New York state literary center appoints new director at SU

Published October 30, 2006 at 12:00 pm

The New York Center for the Book announced Oct. 26 that Natasha Cooper would serve as the center’s new director.

The New York state center is based at Syracuse University’s E.S. Bird Library, where it was established in March of 2002, said Mary Beth Hinton, associate director of Bird. Cooper has been a SU reference librarian since 2000 and her appointment as director will only be a part-time job.

‘Some duties will be taken over but not all,’ she said.

Deirdre C. Stam started the program in 2002 while living in Syracuse, Hinton said. Although Bird was the official site for New York state, Stam ran the operation out of her office in New York City. At the time, she was a professor at the Palmer School of Library and Information Science at Long Island University.

Hinton said it will be nice for the center to now be run out of the library.

The goal of the entire center is to promote books, reading and the role that they play, Cooper said. The New York state center has run programs such as Letters About Literature and the Immigrant Writing Program and has taken part in the National Book Festival.

One of the challenges of the center is that it is a state program and the entire state needs to be considered, Cooper said.

‘I need to figure out what’s unique to New York state in reading,’ she said.

Stam created the Immigrant Writing Program after considering the significance of Ellis Island to New York, Cooper said.
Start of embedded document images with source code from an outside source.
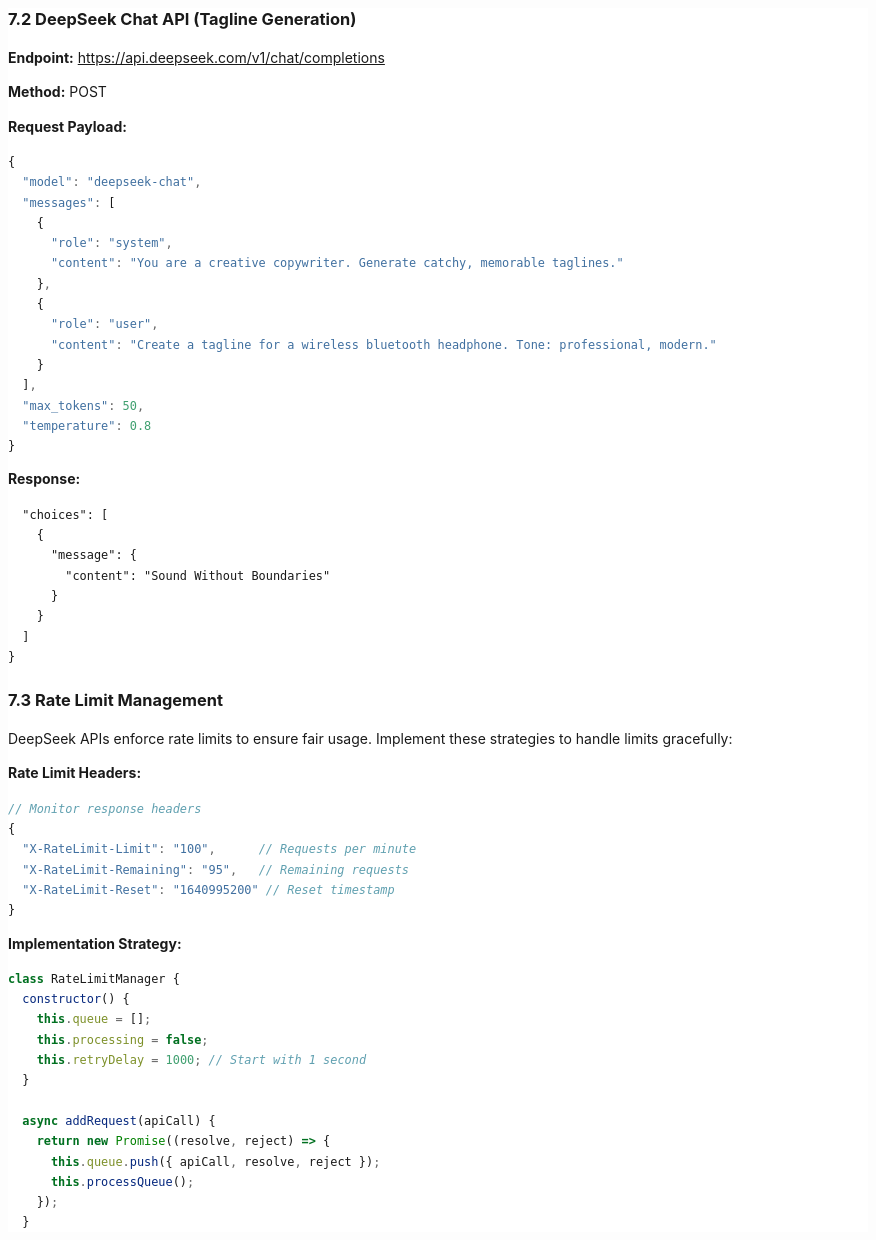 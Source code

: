 ### 7.2 DeepSeek Chat API (Tagline Generation)

**Endpoint:** https://api.deepseek.com/v1/chat/completions

**Method:** POST

**Request Payload:**
```javascript
{
  "model": "deepseek-chat",
  "messages": [
    {
      "role": "system",
      "content": "You are a creative copywriter. Generate catchy, memorable taglines."
    },
    {
      "role": "user",
      "content": "Create a tagline for a wireless bluetooth headphone. Tone: professional, modern."
    }
  ],
  "max_tokens": 50,
  "temperature": 0.8
}
```

**Response:**
```javascript{
  "choices": [
    {
      "message": {
        "content": "Sound Without Boundaries"
      }
    }
  ]
}
```

### 7.3 Rate Limit Management
DeepSeek APIs enforce rate limits to ensure fair usage. Implement these strategies to handle limits gracefully:

**Rate Limit Headers:**
```javascript
// Monitor response headers
{
  "X-RateLimit-Limit": "100",      // Requests per minute
  "X-RateLimit-Remaining": "95",   // Remaining requests
  "X-RateLimit-Reset": "1640995200" // Reset timestamp
}
```

**Implementation Strategy:**
```javascript
class RateLimitManager {
  constructor() {
    this.queue = [];
    this.processing = false;
    this.retryDelay = 1000; // Start with 1 second
  }

  async addRequest(apiCall) {
    return new Promise((resolve, reject) => {
      this.queue.push({ apiCall, resolve, reject });
      this.processQueue();
    });
  }

``` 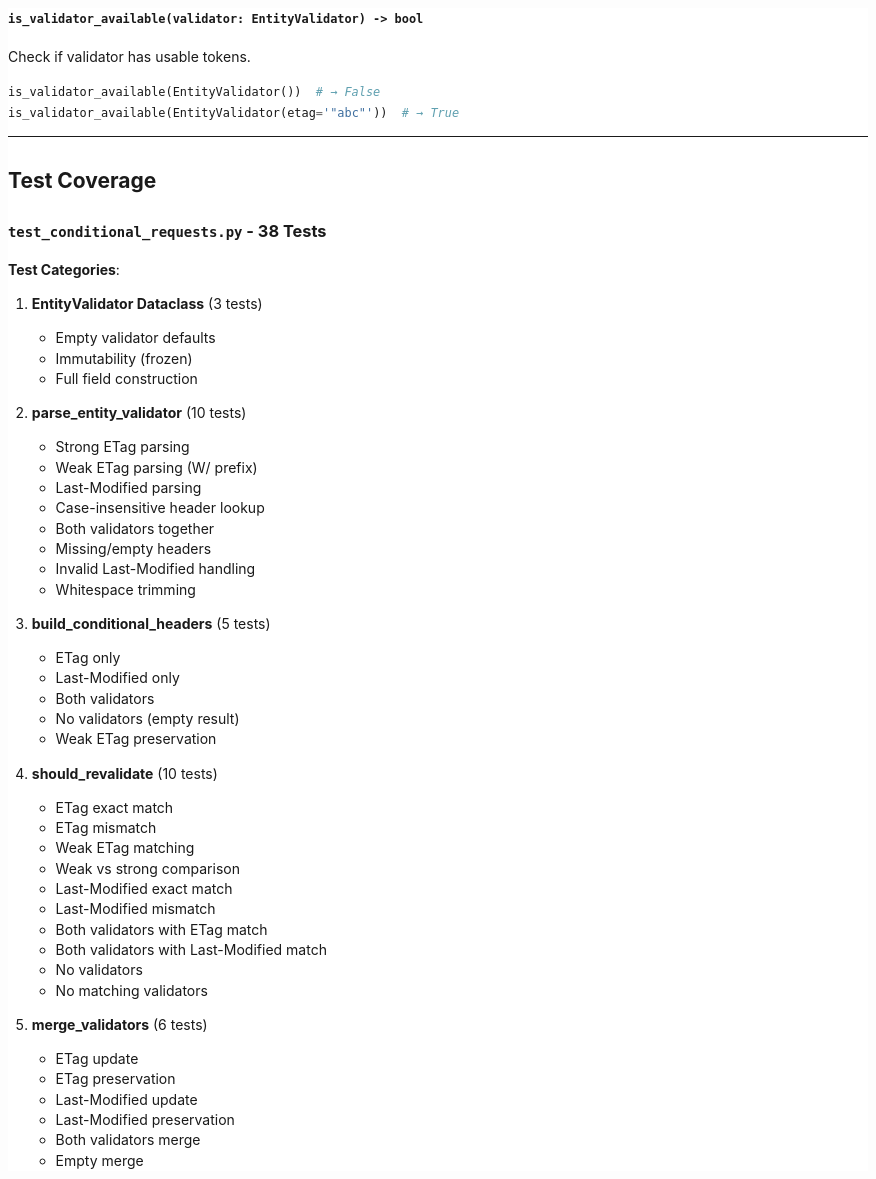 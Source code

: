 #### `is_validator_available(validator: EntityValidator) -> bool`

Check if validator has usable tokens.

```python
is_validator_available(EntityValidator())  # → False
is_validator_available(EntityValidator(etag='"abc"'))  # → True
```

---

## Test Coverage

### `test_conditional_requests.py` - 38 Tests

**Test Categories**:

1. **EntityValidator Dataclass** (3 tests)
   - Empty validator defaults
   - Immutability (frozen)
   - Full field construction

2. **parse_entity_validator** (10 tests)
   - Strong ETag parsing
   - Weak ETag parsing (W/ prefix)
   - Last-Modified parsing
   - Case-insensitive header lookup
   - Both validators together
   - Missing/empty headers
   - Invalid Last-Modified handling
   - Whitespace trimming

3. **build_conditional_headers** (5 tests)
   - ETag only
   - Last-Modified only
   - Both validators
   - No validators (empty result)
   - Weak ETag preservation

4. **should_revalidate** (10 tests)
   - ETag exact match
   - ETag mismatch
   - Weak ETag matching
   - Weak vs strong comparison
   - Last-Modified exact match
   - Last-Modified mismatch
   - Both validators with ETag match
   - Both validators with Last-Modified match
   - No validators
   - No matching validators

5. **merge_validators** (6 tests)
   - ETag update
   - ETag preservation
   - Last-Modified update
   - Last-Modified preservation
   - Both validators merge
   - Empty merge
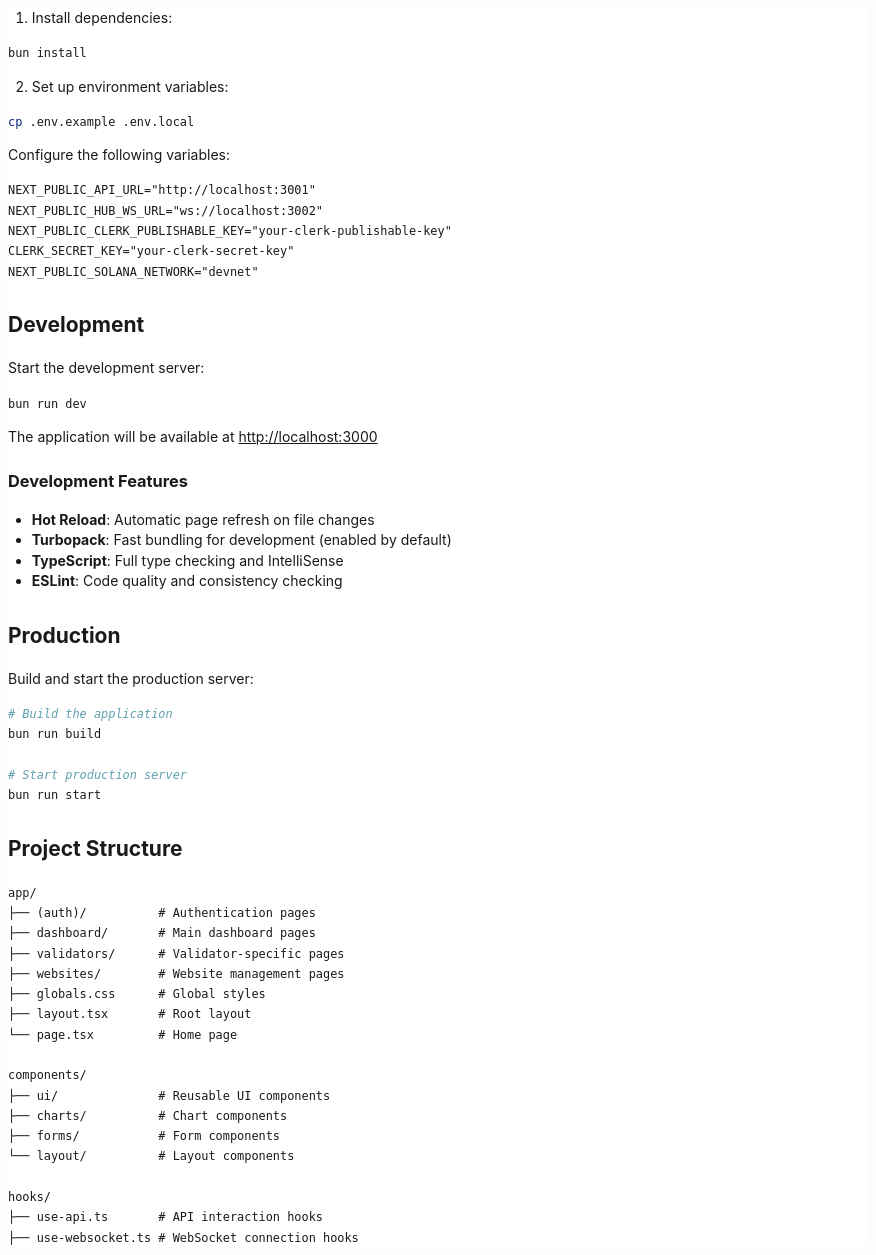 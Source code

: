 1. Install dependencies:
```bash
bun install
```

2. Set up environment variables:
```bash
cp .env.example .env.local
```

Configure the following variables:
```env
NEXT_PUBLIC_API_URL="http://localhost:3001"
NEXT_PUBLIC_HUB_WS_URL="ws://localhost:3002"
NEXT_PUBLIC_CLERK_PUBLISHABLE_KEY="your-clerk-publishable-key"
CLERK_SECRET_KEY="your-clerk-secret-key"
NEXT_PUBLIC_SOLANA_NETWORK="devnet"
```

## Development

Start the development server:
```bash
bun run dev
```

The application will be available at [http://localhost:3000](http://localhost:3000)

### Development Features
- **Hot Reload**: Automatic page refresh on file changes
- **Turbopack**: Fast bundling for development (enabled by default)
- **TypeScript**: Full type checking and IntelliSense
- **ESLint**: Code quality and consistency checking

## Production

Build and start the production server:
```bash
# Build the application
bun run build

# Start production server
bun run start
```

## Project Structure

```
app/
├── (auth)/          # Authentication pages
├── dashboard/       # Main dashboard pages
├── validators/      # Validator-specific pages
├── websites/        # Website management pages
├── globals.css      # Global styles
├── layout.tsx       # Root layout
└── page.tsx         # Home page

components/
├── ui/              # Reusable UI components
├── charts/          # Chart components
├── forms/           # Form components
└── layout/          # Layout components

hooks/
├── use-api.ts       # API interaction hooks
├── use-websocket.ts # WebSocket connection hooks
``` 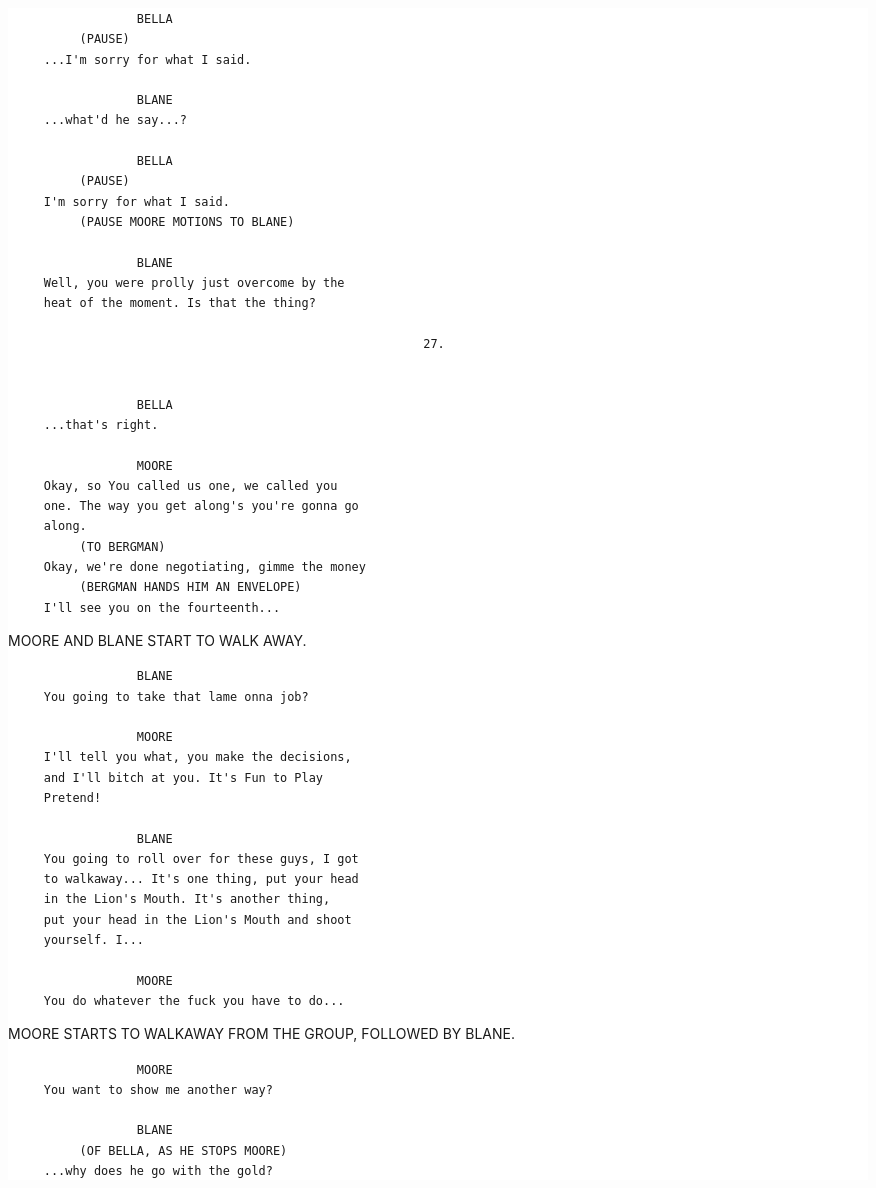                       BELLA
              (PAUSE)
         ...I'm sorry for what I said.

                      BLANE
         ...what'd he say...?

                      BELLA
              (PAUSE)
         I'm sorry for what I said.
              (PAUSE MOORE MOTIONS TO BLANE)

                      BLANE
         Well, you were prolly just overcome by the
         heat of the moment. Is that the thing?

                                                              27.


                      BELLA
         ...that's right.

                      MOORE
         Okay, so You called us one, we called you
         one. The way you get along's you're gonna go
         along.
              (TO BERGMAN)
         Okay, we're done negotiating, gimme the money
              (BERGMAN HANDS HIM AN ENVELOPE)
         I'll see you on the fourteenth...

MOORE AND BLANE START TO WALK AWAY.

                      BLANE
         You going to take that lame onna job?

                      MOORE
         I'll tell you what, you make the decisions,
         and I'll bitch at you. It's Fun to Play
         Pretend!

                      BLANE
         You going to roll over for these guys, I got
         to walkaway... It's one thing, put your head
         in the Lion's Mouth. It's another thing,
         put your head in the Lion's Mouth and shoot
         yourself. I...

                      MOORE
         You do whatever the fuck you have to do...

MOORE STARTS TO WALKAWAY FROM THE GROUP, FOLLOWED BY BLANE.

                      MOORE
         You want to show me another way?

                      BLANE
              (OF BELLA, AS HE STOPS MOORE)
         ...why does he go with the gold?
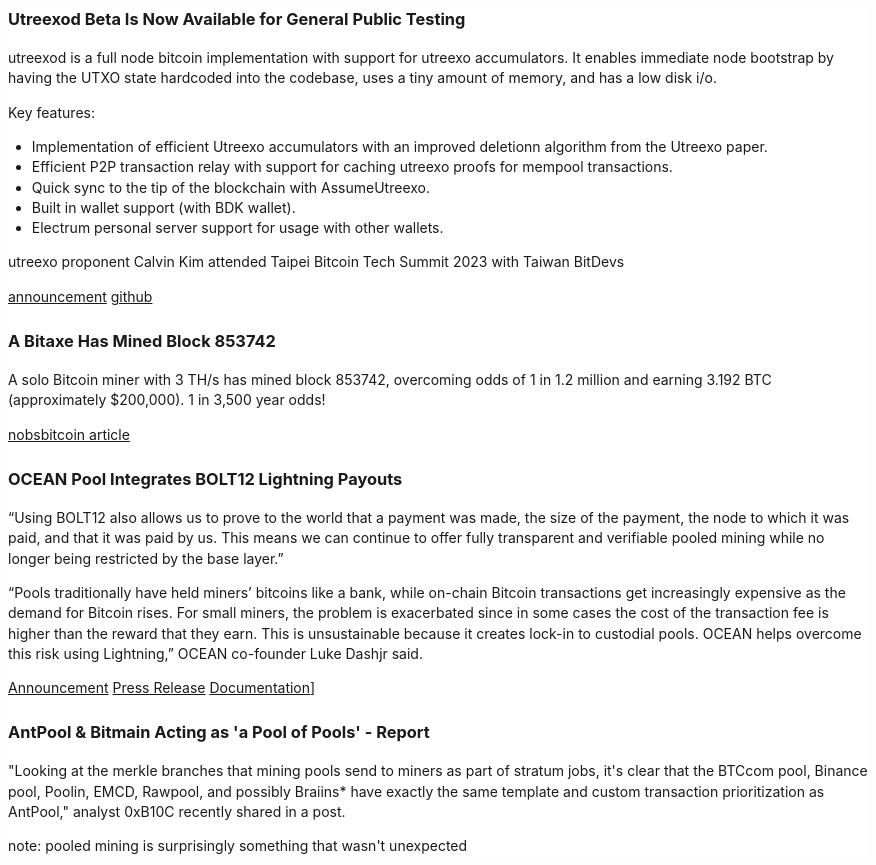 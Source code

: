 ### Utreexod Beta Is Now Available for General Public Testing

utreexod is a full node bitcoin implementation with support for utreexo accumulators. It enables immediate node bootstrap by having the UTXO state hardcoded into the codebase, uses a tiny amount of memory, and has a low disk i/o.

Key features:
- Implementation of efficient Utreexo accumulators with an improved deletionn algorithm from the Utreexo paper.
- Efficient P2P transaction relay with support for caching utreexo proofs for mempool transactions.
- Quick sync to the tip of the blockchain with AssumeUtreexo.
- Built in wallet support (with BDK wallet).
- Electrum personal server support for usage with other wallets.

utreexo proponent Calvin Kim attended Taipei Bitcoin Tech Summit 2023 with Taiwan BitDevs

[announcement](https://groups.google.com/g/bitcoindev/c/5GyV9af9lv4?ref=nobsbitcoin.com)
[github](https://github.com/utreexo/utreexod/releases?ref=nobsbitcoin.com)

### A Bitaxe Has Mined Block 853742

A solo Bitcoin miner with 3 TH/s has mined block 853742, overcoming odds of 1 in 1.2 million and earning 3.192 BTC (approximately $200,000).
1 in 3,500 year odds!

[nobsbitcoin article](https://www.nobsbitcoin.com/a-bitaxe-has-found-a-block/)

### OCEAN Pool Integrates BOLT12 Lightning Payouts

“Using BOLT12 also allows us to prove to the world that a payment was made, the size of the payment, the node to which it was paid, and that it was paid by us. This means we can continue to offer fully transparent and verifiable pooled mining while no longer being restricted by the base layer.”

“Pools traditionally have held miners’ bitcoins like a bank, while on-chain Bitcoin transactions get increasingly expensive as the demand for Bitcoin rises. For small miners, the problem is exacerbated since in some cases the cost of the transaction fee is higher than the reward that they earn. This is unsustainable because it creates lock-in to custodial pools. OCEAN helps overcome this risk using Lightning,” OCEAN co-founder Luke Dashjr said.

[Announcement](https://njump.me/nevent1qqs8sz359u7ysd8hw39v99hlxl5zs7mzsrrw5rwpsctm0ufart2g0ngpp4mhxue69uhkummn9ekx7mqppamhxue69uhkummnw3ezumt0d5q3gamnwvaz7tmwdaehgu3wdau8gu3wv3jhvq3qqtvl2em0llpnnllffhat8zltugwwz97x79gfmxfz4qk52n6zpk3qn2uecg)
[Press Release](https://newsdirect.com/news/ocean-innovates-bitcoin-miners-offered-first-ever-lightning-payouts-using-bolt12-946331135)
[Documentation](https://ocean.xyz/docs/lightning?ref=nobsbitcoin.com)]

### AntPool & Bitmain Acting as 'a Pool of Pools' - Report

"Looking at the merkle branches that mining pools send to miners as part of stratum jobs, it's clear that the BTCcom pool, Binance pool, Poolin, EMCD, Rawpool, and possibly Braiins* have exactly the same template and custom transaction prioritization as AntPool," analyst 0xB10C recently shared in a post.

note: pooled mining is surprisingly something that wasn't unexpected
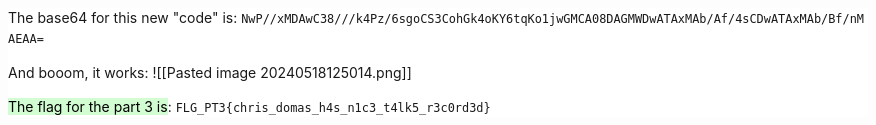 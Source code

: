
The base64 for this new "code" is: `NwP//xMDAwC38///k4Pz/6sgoCS3CohGk4oKY6tqKo1jwGMCA08DAGMWDwATAxMAb/Af/4sCDwATAxMAb/Bf/nMAEAA=`


And booom, it works:
![[Pasted image 20240518125014.png]]

<mark style="background: #BBFABBA6;">The flag for the part 3 is</mark>: `FLG_PT3{chris_domas_h4s_n1c3_t4lk5_r3c0rd3d}` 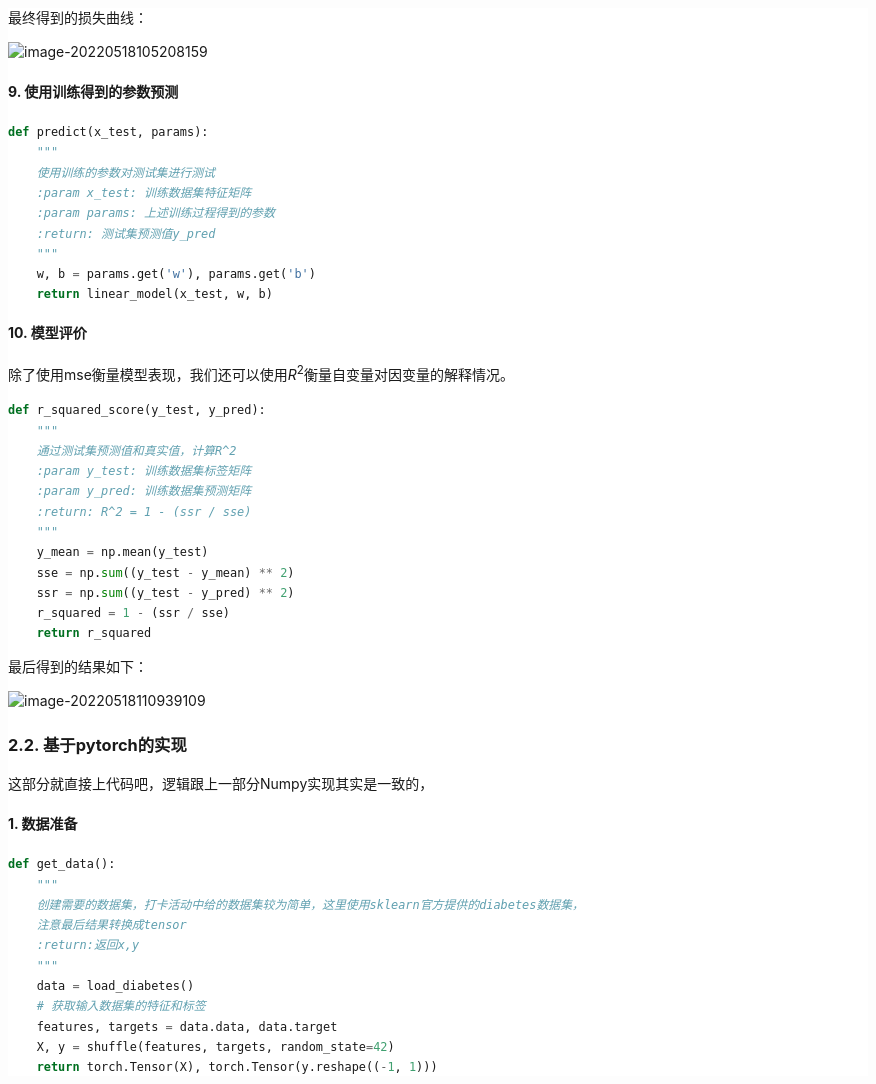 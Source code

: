最终得到的损失曲线：

![image-20220518105208159](https://d/NoteBook\_md/images/image-20220518105208159.png)

#### 9. 使用训练得到的参数预测

```python
def predict(x_test, params):
    """
    使用训练的参数对测试集进行测试
    :param x_test: 训练数据集特征矩阵
    :param params: 上述训练过程得到的参数
    :return: 测试集预测值y_pred
    """
    w, b = params.get('w'), params.get('b')
    return linear_model(x_test, w, b)
```

#### 10. 模型评价

除了使用mse衡量模型表现，我们还可以使用$R^2$衡量自变量对因变量的解释情况。

```python
def r_squared_score(y_test, y_pred):
    """
    通过测试集预测值和真实值，计算R^2
    :param y_test: 训练数据集标签矩阵
    :param y_pred: 训练数据集预测矩阵
    :return: R^2 = 1 - (ssr / sse)
    """
    y_mean = np.mean(y_test)
    sse = np.sum((y_test - y_mean) ** 2)
    ssr = np.sum((y_test - y_pred) ** 2)
    r_squared = 1 - (ssr / sse)
    return r_squared
```

最后得到的结果如下：

![image-20220518110939109](https://d/NoteBook\_md/images/image-20220518110939109.png)

### 2.2. 基于pytorch的实现

这部分就直接上代码吧，逻辑跟上一部分Numpy实现其实是一致的，

#### 1. 数据准备

```python
def get_data():
    """
    创建需要的数据集，打卡活动中给的数据集较为简单，这里使用sklearn官方提供的diabetes数据集，
    注意最后结果转换成tensor
    :return:返回x,y
    """
    data = load_diabetes()
    # 获取输入数据集的特征和标签
    features, targets = data.data, data.target
    X, y = shuffle(features, targets, random_state=42)
    return torch.Tensor(X), torch.Tensor(y.reshape((-1, 1)))
```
‘(Stam) looked at how it exists as a strong part of New York and its role in the development of the state,’ Cooper said.

Letters About Literature is a yearly competition in which children write letters about a book and how it influenced them, Cooper said. The national winners are given the chance to read their letter at the annual National Book Festival.

The festival takes place every fall on the National Mall in Washington, D.C., Cooper said. Authors read in different pavilions throughout the festival and each state affiliate center is given a place.

The New York state center is an affiliate of the Center for the Book at the Library of Congress, said John Y. Cole, the director of the National Center for the Book. There are affiliates in all 50 states. Daniel Boorstin, a librarian at the Library of Congress, created the original Center for the Book in 1977.

‘It was a small catalytic office,’ he said. ‘There was just one person for the first year.’

Either private gifts or government foundations provide all the funding, Cole said. The state affiliates and the National Reading Promotion Partners, a collection of not-for-profit literacy groups, make up the two subdivisions of the organization.

A 2002 press release announcing the establishment of the center said the Onondaga County Public Library, various SU schools and colleges and ProLiteracy Worldwide act as major resources in the Syracuse area for the New York state center. The Columbia University Library and SU’s Lubin House act as offices in New York City.

Still in an exploratory stage, Cooper is working at continuing Stam’s projects, Hinton said. Although it is a statewide center, Cooper is still drawing on local resources while making sure organizations throughout the state are involved.

Last year the library associates coordinated Central New York Reads, Hinton said, calling it an extensive program that demonstrated a lot of interest in the community.

Central New York Reads is similar to the ‘One Book’ reading promotion project, a program Cooper said is interested in creating at the New York state center. The program, already a part of many state affiliate communities, involves an entire community reading the same book.

The CNY Reads book for 2006-2007 is Khaled Hosseini’s ‘The Kite Runner,’ a book SU adopted as the required reading for this years freshman class.

‘At least coming not knowing anybody, there was something everyone had in common, even if it was just complaining about the book or saying it was good,’ said Kelsey McCraney, a freshman education major who read the book before coming to SU in the fall. ‘I think it was a good idea just because it is something else you can bring up and discuss, it’s always nice to hear other people’s opinions.’